The risk of harm to the baby is known to be higher with some AEDs, such as sodium valproate, than with others, and when two or more AEDs are taken together (called polytherapy).
The risk of physical defects in babies whose mothers take sodium valproate in pregnancy is around 11%, compared with 2-3% for children in the general population. This means that out of 100 women with epilepsy who take sodium valproate in pregnancy, 11 will have a baby with a physical defect.
The risk of neurodevelopmental problems is approximately 30-40% (30-40 out of 100) in babies of women who take sodium valproate in pregnancy.
If you are taking sodium valproate and you plan to get pregnant, or you find out that you are pregnant, do not stop taking your medication. See your specialist immediately to discuss your pregnancy and your treatment.
You can read more about sodium valproate and pregnancy in guides for patients and professionals published by the Medicines and Healthcare products Regulatory Agency (MHRA) in February 2016.
If you're taking drugs to control your epilepsy, it's recommended that you take a high, 5 milligram (5mg) dose of folic acid every day as soon as you start trying for a baby. This will need to be prescribed for you, usually by your GP, as 5mg tablets are not available without a prescription.
You should make an appointment to see your GP as soon as possible. If you become pregnant unexpectedly and have not been taking folic acid, start taking it straight away. It's possible to buy the lower dose 400 microgram (mcg) tablets from a pharmacy before you get a prescription for the 5mg tablets.
If you need any advice, talk to your GP or pharmacist.
Your care during pregnancy
Before you become pregnant, or as early in pregnancy as possible, you'll be referred to an obstetrician, who will discuss and plan your care during pregnancy. If necessary, a neurologist may also be involved in putting this plan together.
You will be offered ultrasound scans to help detect any developmental problems in your baby. You may need extra blood tests to check the level of anti-epileptic drugs in your blood, depending on which AEDs you take.
You may be worried about your baby inheriting your epilepsy. However, you can talk to your care team about this and any concerns you have.
Labour, birth and beyond
Although there's a low risk of having a seizure during labour, it's recommended that you give birth in a consultant-led maternity unit in hospital. You can read about a hospital birth in the Where can I give birth? page.
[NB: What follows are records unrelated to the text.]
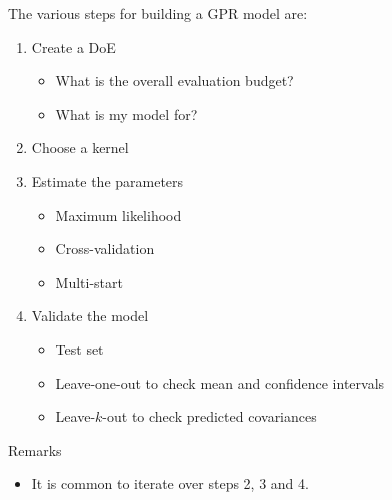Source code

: \documentclass{beamer}
\begin{document}
\begin{frame}{}
The various steps for building a GPR model are:\\ 
\vspace{3mm}
\begin{enumerate}
	\item Create a DoE
		\begin{itemize}
			\item What is the overall evaluation budget?
			\item What is my model for?
		\end{itemize} \vspace{2mm}
	\item Choose a kernel \vspace{3mm}
	\item Estimate the parameters
		\begin{itemize}
			\item Maximum likelihood
			\item Cross-validation
			\item Multi-start
		\end{itemize} \vspace{2mm}
	\item Validate the model 
		\begin{itemize}
			\item Test set 
			\item Leave-one-out to check mean and confidence intervals
			\item Leave-$k$-out to check predicted covariances
		\end{itemize}
\end{enumerate}
\begin{exampleblock}{Remarks}
	\begin{itemize}
		\item It is common to iterate over steps 2, 3 and 4.
	\end{itemize}
\end{exampleblock}
\end{frame}
\end{document}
During labour you'll be looked after by a midwife, and doctors will be available if you need their help. Read about what happens in labour.
Because some AEDs reduce the ability of your baby's blood to clot, your baby will be given a vitamin K injection soon after birth.
There's usually no reason why you can't breastfeed your baby. Even if some of your medication gets into your milk, the benefits of breastfeeding often outweigh any risks. Your midwife, obstetrician or pharmacist can give you advice based on your circumstances.
The UK Epilepsy & Pregnancy Register
This nationwide project is investigating which epilepsy treatments will pose the lowest risk to a baby's health. Any pregnant women with epilepsy can join the UK Epilepsy & Pregnancy Register.
When you register, you will be asked to provide information about the treatment you are taking. Information about the health of your baby will be collected after your baby is born. This helps doctors give the best advice to women who are thinking of getting pregnant.